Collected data
● ● ● ● ● ● ●

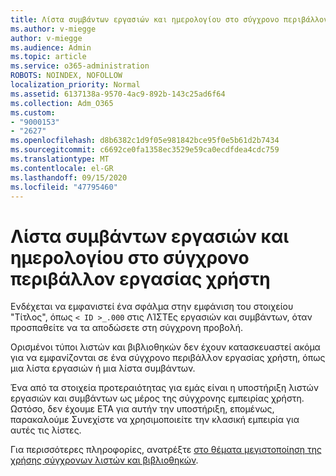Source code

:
 ```yaml
---
title: Λίστα συμβάντων εργασιών και ημερολογίου στο σύγχρονο περιβάλλον εργασίας χρήστη
ms.author: v-miegge
author: v-miegge
ms.audience: Admin
ms.topic: article
ms.service: o365-administration
ROBOTS: NOINDEX, NOFOLLOW
localization_priority: Normal
ms.assetid: 6137138a-9570-4ac9-892b-143c25ad6f64
ms.collection: Adm_O365
ms.custom:
- "9000153"
- "2627"
ms.openlocfilehash: d8b6382c1d9f05e981842bce95f0e5b61d2b7434
ms.sourcegitcommit: c6692ce0fa1358ec3529e59ca0ecdfdea4cdc759
ms.translationtype: MT
ms.contentlocale: el-GR
ms.lasthandoff: 09/15/2020
ms.locfileid: "47795460"
---
```

# <a name="task-and-calendar-event-list-in-modern-ui"></a>Λίστα συμβάντων εργασιών και ημερολογίου στο σύγχρονο περιβάλλον εργασίας χρήστη

Ενδέχεται να εμφανιστεί ένα σφάλμα στην εμφάνιση του στοιχείου "Τίτλος", όπως `< ID >_.000` στις ΛΊΣΤΕς εργασιών και συμβάντων, όταν προσπαθείτε να τα αποδώσετε στη σύγχρονη προβολή.

Ορισμένοι τύποι λιστών και βιβλιοθηκών δεν έχουν κατασκευαστεί ακόμα για να εμφανίζονται σε ένα σύγχρονο περιβάλλον εργασίας χρήστη, όπως μια λίστα εργασιών ή μια λίστα συμβάντων.

Ένα από τα στοιχεία προτεραιότητας για εμάς είναι η υποστήριξη λιστών εργασιών και συμβάντων ως μέρος της σύγχρονης εμπειρίας χρήστη. Ωστόσο, δεν έχουμε ΕΤΑ για αυτήν την υποστήριξη, επομένως, παρακαλούμε Συνεχίστε να χρησιμοποιείτε την κλασική εμπειρία για αυτές τις λίστες.

Για περισσότερες πληροφορίες, ανατρέξτε [στο θέματα μεγιστοποίηση της χρήσης σύγχρονων λιστών και βιβλιοθηκών](https://docs.microsoft.com/sharepoint/dev/transform/modernize-userinterface-lists-and-libraries).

● ● ● ● ● ● ●

TASK INSTRUCTIONS. Only the number is needed here: how many lines in the data contain "περιβάλλον"?

SOLUTION FOR THIS EXERCISE. 3